_Action item_.
Counting only lines that contain the string "army", how many are there in the data? Say the number alone.

Records excerpted from a collection:
▽

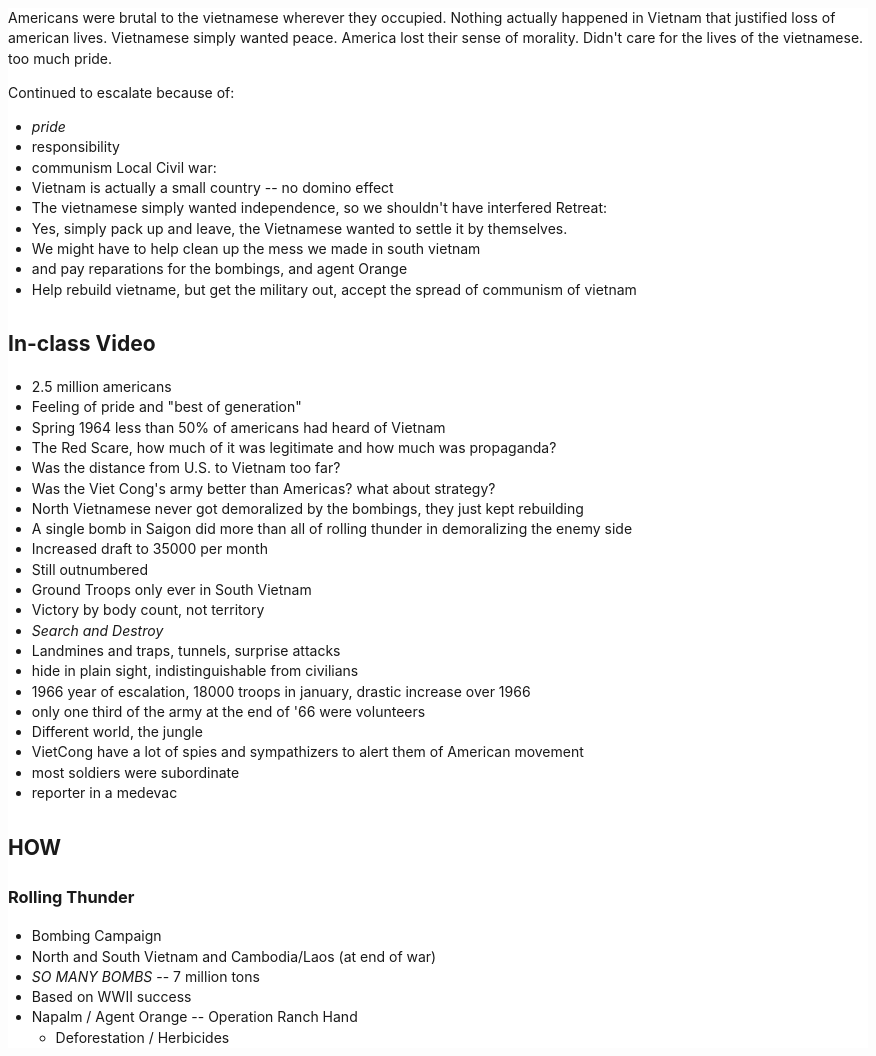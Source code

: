 Americans were brutal to the vietnamese wherever they occupied. Nothing actually happened in Vietnam that justified loss of american lives. Vietnamese simply wanted peace. America lost their sense of morality. Didn't care for the lives of the vietnamese. too much pride.

Continued to escalate because of:
  - *pride*
  - responsibility
  - communism
Local Civil war:
  - Vietnam is actually a small country -- no domino effect
  - The vietnamese simply wanted independence, so we shouldn't have interfered
Retreat:
  - Yes, simply pack up and leave, the Vietnamese wanted to settle it by themselves.
  - We might have to help clean up the mess we made in south vietnam
  - and pay reparations for the bombings, and agent Orange
  - Help rebuild vietname, but get the military out, accept the spread of communism of vietnam


## In-class Video
 - 2.5 million americans
 - Feeling of pride and "best of generation"
 - Spring 1964 less than 50% of americans had heard of Vietnam
 - The Red Scare, how much of it was legitimate and how much was propaganda?
 - Was the distance from U.S. to Vietnam too far?
 - Was the Viet Cong's army better than Americas? what about strategy?
 - North Vietnamese never got demoralized by the bombings, they just kept rebuilding
 - A single bomb in Saigon did more than all of rolling thunder in demoralizing the enemy side
 - Increased draft to 35000 per month
 - Still outnumbered
 - Ground Troops only ever in South Vietnam
 - Victory by body count, not territory
 - *Search and Destroy*
 - Landmines and traps, tunnels, surprise attacks
 - hide in plain sight, indistinguishable from civilians
 - 1966 year of escalation, 18000 troops in january, drastic increase over 1966
 - only one third of the army at the end of '66 were volunteers
 - Different world, the jungle
 - VietCong have a lot of spies and sympathizers to alert them of American movement
 - most soldiers were subordinate
 - reporter in a medevac



## HOW

### Rolling Thunder
 - Bombing Campaign
 - North and South Vietnam and Cambodia/Laos (at end of war)
 - *SO MANY BOMBS* -- 7 million tons
 - Based on WWII success
 - Napalm / Agent Orange -- Operation Ranch Hand
   - Deforestation / Herbicides
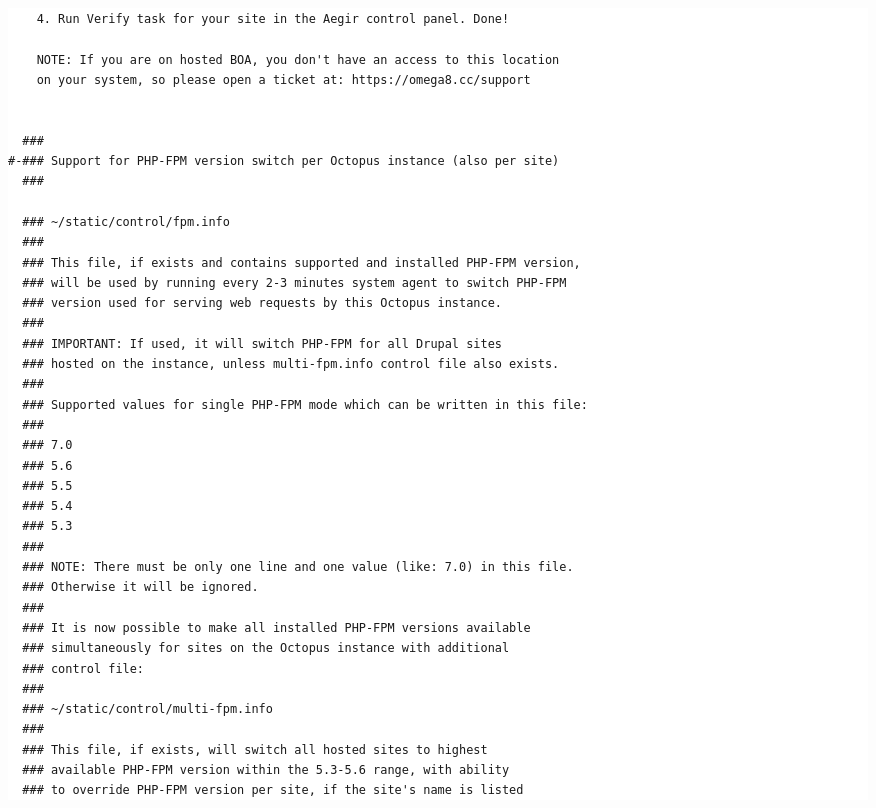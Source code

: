         4. Run Verify task for your site in the Aegir control panel. Done!
    
        NOTE: If you are on hosted BOA, you don't have an access to this location
        on your system, so please open a ticket at: https://omega8.cc/support
    
    
      ###
    #-### Support for PHP-FPM version switch per Octopus instance (also per site)
      ###
    
      ### ~/static/control/fpm.info
      ###
      ### This file, if exists and contains supported and installed PHP-FPM version,
      ### will be used by running every 2-3 minutes system agent to switch PHP-FPM
      ### version used for serving web requests by this Octopus instance.
      ###
      ### IMPORTANT: If used, it will switch PHP-FPM for all Drupal sites
      ### hosted on the instance, unless multi-fpm.info control file also exists.
      ###
      ### Supported values for single PHP-FPM mode which can be written in this file:
      ###
      ### 7.0
      ### 5.6
      ### 5.5
      ### 5.4
      ### 5.3
      ###
      ### NOTE: There must be only one line and one value (like: 7.0) in this file.
      ### Otherwise it will be ignored.
      ###
      ### It is now possible to make all installed PHP-FPM versions available
      ### simultaneously for sites on the Octopus instance with additional
      ### control file:
      ###
      ### ~/static/control/multi-fpm.info
      ###
      ### This file, if exists, will switch all hosted sites to highest
      ### available PHP-FPM version within the 5.3-5.6 range, with ability
      ### to override PHP-FPM version per site, if the site's name is listed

△

_Task response_.
2